When using this calculator for a real estate entity, categorise properties by their recovery assumption. For investment properties measured at fair value, apply the capital gains rate unless you have evidence to rebut the sale presumption. For development properties held as inventory, apply the rate applicable to trading profits. For properties in a tax-transparent vehicle, apply the effective rate after considering the transparency regime. Enter the fair value (or carrying amount) and tax base for each property or property category. The calculator will compute the temporary difference and resulting deferred tax, and it will flag positions where the rate or recovery assumption needs documentation.

Frequently asked questions: Real Estate

When can I rebut the IAS 12.51C presumption that investment property is recovered through sale?
You can rebut the presumption when the property is depreciable and the entity holds it within a business model whose objective is to consume substantially all of the economic benefits over time rather than through sale (IAS 12.51D). An example is an entity that acquires properties and leases them out for the full useful life with no intention to sell. In practice, rebuttal is rare for pure investment property entities. Mixed-use developers who hold completed properties for rental until they appreciate and then sell them would typically not rebut the presumption.
How does REIT status affect the IAS 12 deferred tax calculation?
If the entity qualifies as a REIT (or equivalent tax-transparent vehicle), the effective tax rate on qualifying income and gains may be zero. Under IAS 12.47, you measure deferred tax at the rate expected to apply when the temporary difference reverses. If the entity expects to maintain REIT status and the relevant temporary differences relate to qualifying activities, the applicable rate is zero, and no deferred tax is recognised. However, you must document the basis for expecting continued qualification and consider what would happen if the entity lost its status. Non-qualifying income within the REIT is taxed at the standard rate.
What rate do I apply to deferred tax on investment property in jurisdictions with separate capital gains rates?
Apply the rate that matches the expected manner of recovery. Under IAS 12.51C, the presumption is recovery through sale, so you use the capital gains tax rate. In the UK, for example, companies pay corporation tax at 25% on capital gains (no separate capital gains rate for companies), so the distinction doesn't change the rate. In other jurisdictions, the capital gains rate may differ from the rate on ordinary income. Check the local tax code and document the rate used.
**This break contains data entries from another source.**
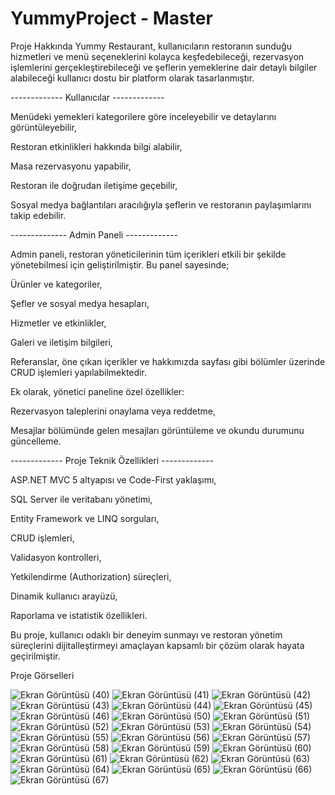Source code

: # YummyProject - Master

Proje Hakkında
Yummy Restaurant, kullanıcıların restoranın sunduğu hizmetleri ve menü seçeneklerini kolayca keşfedebileceği, rezervasyon işlemlerini gerçekleştirebileceği ve şeflerin yemeklerine dair detaylı bilgiler alabileceği kullanıcı dostu bir platform olarak tasarlanmıştır.


------------- Kullanıcılar -------------

Menüdeki yemekleri kategorilere göre inceleyebilir ve detaylarını görüntüleyebilir,

Restoran etkinlikleri hakkında bilgi alabilir,

Masa rezervasyonu yapabilir,

Restoran ile doğrudan iletişime geçebilir,

Sosyal medya bağlantıları aracılığıyla şeflerin ve restoranın paylaşımlarını takip edebilir.



-------------- Admin Paneli -------------

Admin paneli, restoran yöneticilerinin tüm içerikleri etkili bir şekilde yönetebilmesi için geliştirilmiştir. Bu panel sayesinde;

Ürünler ve kategoriler,

Şefler ve sosyal medya hesapları,

Hizmetler ve etkinlikler,

Galeri ve iletişim bilgileri,

Referanslar, öne çıkan içerikler ve hakkımızda sayfası gibi bölümler üzerinde CRUD işlemleri yapılabilmektedir.

Ek olarak, yönetici paneline özel özellikler:

Rezervasyon taleplerini onaylama veya reddetme,

Mesajlar bölümünde gelen mesajları görüntüleme ve okundu durumunu güncelleme.



------------- Proje Teknik Özellikleri -------------

ASP.NET MVC 5 altyapısı ve Code-First yaklaşımı,

SQL Server ile veritabanı yönetimi,

Entity Framework ve LINQ sorguları,

CRUD işlemleri,

Validasyon kontrolleri,

Yetkilendirme (Authorization) süreçleri,

Dinamik kullanıcı arayüzü,

Raporlama ve istatistik özellikleri.

Bu proje, kullanıcı odaklı bir deneyim sunmayı ve restoran yönetim süreçlerini dijitalleştirmeyi amaçlayan kapsamlı bir çözüm olarak hayata geçirilmiştir.



Proje Görselleri

![Ekran Görüntüsü (40)](https://github.com/user-attachments/assets/d909b91a-a5f9-4482-b6db-70cbb4493e8a)
![Ekran Görüntüsü (41)](https://github.com/user-attachments/assets/58c2e066-5908-435d-bc5b-ef3bd0e8e696)
![Ekran Görüntüsü (42)](https://github.com/user-attachments/assets/7f65835c-17cd-41a1-9d3f-988348030549)
![Ekran Görüntüsü (43)](https://github.com/user-attachments/assets/5491186c-5fad-473a-9329-e3e08b4d631b)
![Ekran Görüntüsü (44)](https://github.com/user-attachments/assets/0ecca41a-ee76-4978-b00e-e5dfcca07adc)
![Ekran Görüntüsü (45)](https://github.com/user-attachments/assets/b21aac79-1163-4848-87bf-1ba356a89c7b)
![Ekran Görüntüsü (46)](https://github.com/user-attachments/assets/39a2ea6d-13ce-4c66-9c0d-7c45f7c12e90)
![Ekran Görüntüsü (50)](https://github.com/user-attachments/assets/7fc7ad5c-79ed-492c-9509-ac016c71c002)
![Ekran Görüntüsü (51)](https://github.com/user-attachments/assets/6a5357ef-56c8-4a03-86d3-1df095a701fe)
![Ekran Görüntüsü (52)](https://github.com/user-attachments/assets/8025c0c5-f39a-476f-820e-76b5e4f36ccb)
![Ekran Görüntüsü (53)](https://github.com/user-attachments/assets/96ef4fe4-fe82-4a5e-8ceb-a16892f28c79)
![Ekran Görüntüsü (54)](https://github.com/user-attachments/assets/7be45b8d-2ed5-4298-b49a-ecedafb20b5b)
![Ekran Görüntüsü (55)](https://github.com/user-attachments/assets/ef4f4dd9-1702-4910-918b-ad6fe72a71f9)
![Ekran Görüntüsü (56)](https://github.com/user-attachments/assets/28e8bb16-1069-4813-a317-3593ab10495a)
![Ekran Görüntüsü (57)](https://github.com/user-attachments/assets/9cc85fde-1680-4e0c-a757-42ef409ab595)
![Ekran Görüntüsü (58)](https://github.com/user-attachments/assets/b19a139b-c716-4e52-93a1-34e71b211cc2)
![Ekran Görüntüsü (59)](https://github.com/user-attachments/assets/e96b9166-f804-4375-8a1b-124db8d8f666)
![Ekran Görüntüsü (60)](https://github.com/user-attachments/assets/23e82989-9292-4af9-8bf7-7908e801749d)
![Ekran Görüntüsü (61)](https://github.com/user-attachments/assets/b18fcae6-a711-4f2e-83e5-c87ac2e84003)
![Ekran Görüntüsü (62)](https://github.com/user-attachments/assets/0fee6a5d-0770-4bd8-96b7-f7b2a232f375)
![Ekran Görüntüsü (63)](https://github.com/user-attachments/assets/0695d742-9d6d-473d-b776-2199c3b118d6)
![Ekran Görüntüsü (64)](https://github.com/user-attachments/assets/b070bed5-84e5-4c28-94a8-8217a1fef682)
![Ekran Görüntüsü (65)](https://github.com/user-attachments/assets/772e4e6c-0be9-4f8c-aecb-1ece889d5b60)
![Ekran Görüntüsü (66)](https://github.com/user-attachments/assets/e2303f0a-41ac-4b66-b6a2-f28f7b9b64dc)
![Ekran Görüntüsü (67)](https://github.com/user-attachments/assets/cf17e780-1dea-4409-ab02-8f99f008681b)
Do development properties held as inventory generate the same deferred tax treatment as investment properties?
No. Development properties held as inventory under IAS 2 are measured at the lower of cost and net realisable value, not at fair value. The IAS 12.51C sale presumption doesn't apply to inventory. Temporary differences arise where the tax treatment of development costs differs from the accounting treatment. For example, if the entity capitalises borrowing costs under IAS 23 but the jurisdiction allows immediate tax deduction of interest, a taxable temporary difference arises. The applicable tax rate is the rate on trading profits, not the capital gains rate.